How to reduce your investment risk

August 3, 2018

In many ways, the principle of investment strategy can be summarized by the phrase “risk versus reward”. Usually, the greater the risk, the greater the potential reward, though this is not always the case. The bottom line, however, is that investing comes with risk, and how to manage this risk and keep to an acceptable level is an important part of the process.

You may have studied the markets that you want to invest in, and you may have access to the best share analysis, but if you are going to make a success of your investing, then you need to account for risk and ensure that your risk isn’t higher than you can handle.

Risk tolerance

An important part of dealing with risk is to determine the level of risk that you are prepared to undertake.
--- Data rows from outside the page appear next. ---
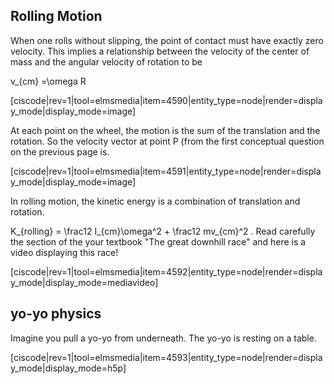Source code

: ## Rolling Motion

When one rolls without slipping, the point of contact must have exactly zero velocity. This implies a relationship between the velocity of the center of mass and the angular velocity of rotation to be 

<lrn-math>v_{cm} =\omega R </lrn-math>

[ciscode|rev=1|tool=elmsmedia|item=4590|entity_type=node|render=display_mode|display_mode=image]

At each point on the wheel, the motion is the sum of the translation and the rotation. So the velocity vector at point P (from the first conceptual question on the previous page is. 

[ciscode|rev=1|tool=elmsmedia|item=4591|entity_type=node|render=display_mode|display_mode=image]

In rolling motion, the kinetic energy is a combination of translation and rotation. 

<lrn-math> K_{rolling} = \frac12 I_{cm}\omega^2 + \frac12 mv_{cm}^2 </lrn-math>. Read carefully the section of the your textbook "The great downhill race" and here is a video displaying this race!

[ciscode|rev=1|tool=elmsmedia|item=4592|entity_type=node|render=display_mode|display_mode=mediavideo]

## yo-yo physics
Imagine you pull a yo-yo from underneath. The yo-yo is resting on a table. 

[ciscode|rev=1|tool=elmsmedia|item=4593|entity_type=node|render=display_mode|display_mode=h5p]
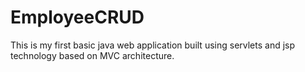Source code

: # EmployeeCRUD
This is my first basic java web application built using servlets and jsp technology based on MVC architecture.
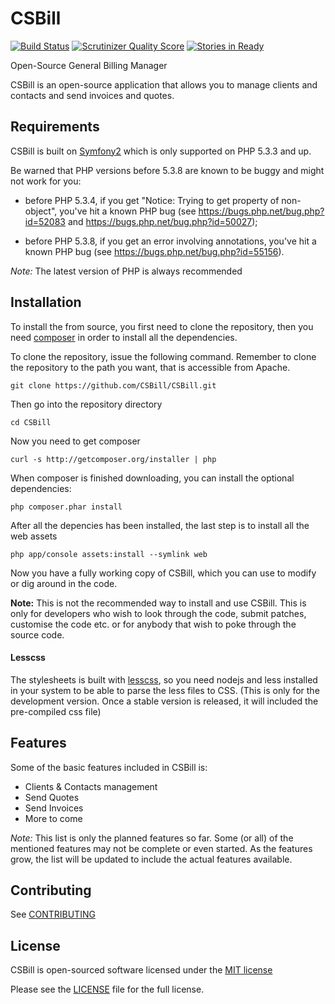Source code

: CSBill
======

[![Build Status](https://travis-ci.org/CSBill/CSBill.png?branch=master)](https://travis-ci.org/CSBill/CSBill)
[![Scrutinizer Quality Score](https://scrutinizer-ci.com/g/CSBill/CSBill/badges/quality-score.png?s=fdd7a5f5080807e95a317b9c0db07e8d5ce8cb63)](https://scrutinizer-ci.com/g/CSBill/CSBill/)
[![Stories in Ready](https://badge.waffle.io/csbill/csbill.png?label=ready)](https://waffle.io/csbill/csbill)  

Open-Source General Billing Manager

CSBill is an open-source application that allows you to manage clients and contacts and send invoices and quotes.

Requirements
------------

CSBill is built on [Symfony2][1] which is only supported on PHP 5.3.3 and up.

Be warned that PHP versions before 5.3.8 are known to be buggy and might not
work for you:

 * before PHP 5.3.4, if you get "Notice: Trying to get property of
   non-object", you've hit a known PHP bug (see
   https://bugs.php.net/bug.php?id=52083 and
   https://bugs.php.net/bug.php?id=50027);

 * before PHP 5.3.8, if you get an error involving annotations, you've hit a
   known PHP bug (see https://bugs.php.net/bug.php?id=55156).

*Note:* The latest version of PHP is always recommended

Installation
------------

To install the from source, you first need to clone the repository, then you need [composer][2] in order to install all the dependencies.

To clone the repository, issue the following command. Remember to clone the repository to the path you want, that is accessible from Apache.

    git clone https://github.com/CSBill/CSBill.git

Then go into the repository directory

    cd CSBill

Now you need to get composer

    curl -s http://getcomposer.org/installer | php

When composer is finished downloading, you can install the optional dependencies:

    php composer.phar install
    
After all the depencies has been installed, the last step is to install all the web assets

    php app/console assets:install --symlink web

Now you have a fully working copy of CSBill, which you can use to modify or dig around in the code.

**Note:** This is not the recommended way to install and use CSBill. This is only for developers who wish to look through the code, submit patches, customise the code etc. or for anybody that wish to poke through the source code.

#### Lesscss

The stylesheets is built with [lesscss][3], so you need nodejs and less installed in your system to be able to parse the less files to CSS.
(This is only for the development version. Once a stable version is released, it will included the pre-compiled css file)

Features
--------

Some of the basic features included in CSBill is:

* Clients & Contacts management
* Send Quotes
* Send Invoices
* More to come

*Note:* This list is only the planned features so far. Some (or all) of the mentioned features may not be complete or even started. As the features grow, the list will be updated to include the actual features available.


Contributing
------------

See [CONTRIBUTING](CONTRIBUTING.md)

License
------------

CSBill is open-sourced software licensed under the [MIT license](http://opensource.org/licenses/MIT)

Please see the [LICENSE](LICENSE) file for the full license.


[1]: http://symfony.com
[2]: http://getcomposer.org
[3]: http://lesscss.org
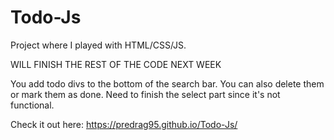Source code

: # Todo-Js

Project where I played with HTML/CSS/JS.

WILL FINISH THE REST OF THE CODE NEXT WEEK

You add todo divs to the bottom of the search bar. You can also delete them or mark them as done. Need to finish the select part since it's not functional.

 
Check it out here: https://predrag95.github.io/Todo-Js/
Every investment that you make will entail some form of risk, and it is essential to understand what that risk is in order to minimize it. Two important aspects to consider here are risk capital and net worth. Net worth is simply your assets minus liabilities. Your risk capital is essentially the money that you can afford to lose. If your net worth is small and you have minimal risk capital, then low-risk investments will be more suitable.

Do your research

When it comes to investment, there is no such thing as too much research, and by applying yourself fully in this area, you will be in the best position to reduce your risk. Before you invest in a stock or fund, make sure that you know all the relevant statistical indicators, including earnings growth, debt load and stock history. You can also compare these figures to other similar investment products. Another important data indicator is the price to earnings ratio (P/E ratio), which measures the link between stock price and annual earnings. The higher the P/E ratio relative to other stocks in the same industry, the greater the risk.


Another good way to reduce your risk is to spread your investments over a range of product types and economic areas. This is known as diversification, and it is a useful way of spreading the risk of your overall investment package. For instance, you could choose to invest a third of your funds in stocks, a third in US Treasury bonds and another third in real estate. Obviously, this can potentially reduce your profits, but it is a good way to offset the risk of losses in one sector, and reduce the impact of one failing investment on your overall funds.

Monitor your investments

Finally, it is important to take a hands-on approach and monitor your investments, making sure that your funds are properly allocated, depending on your investment goals, which will be based on how long you are aiming to invest for, and how risk averse you are. At least once a year, it is a good idea to check your portfolio to keep your risk exposure as low as possible.

You can’t avoid risk when you are investing, but there is no need to take on unnecessary risks, and by following these simple tips, you can help to keep your risk level under control.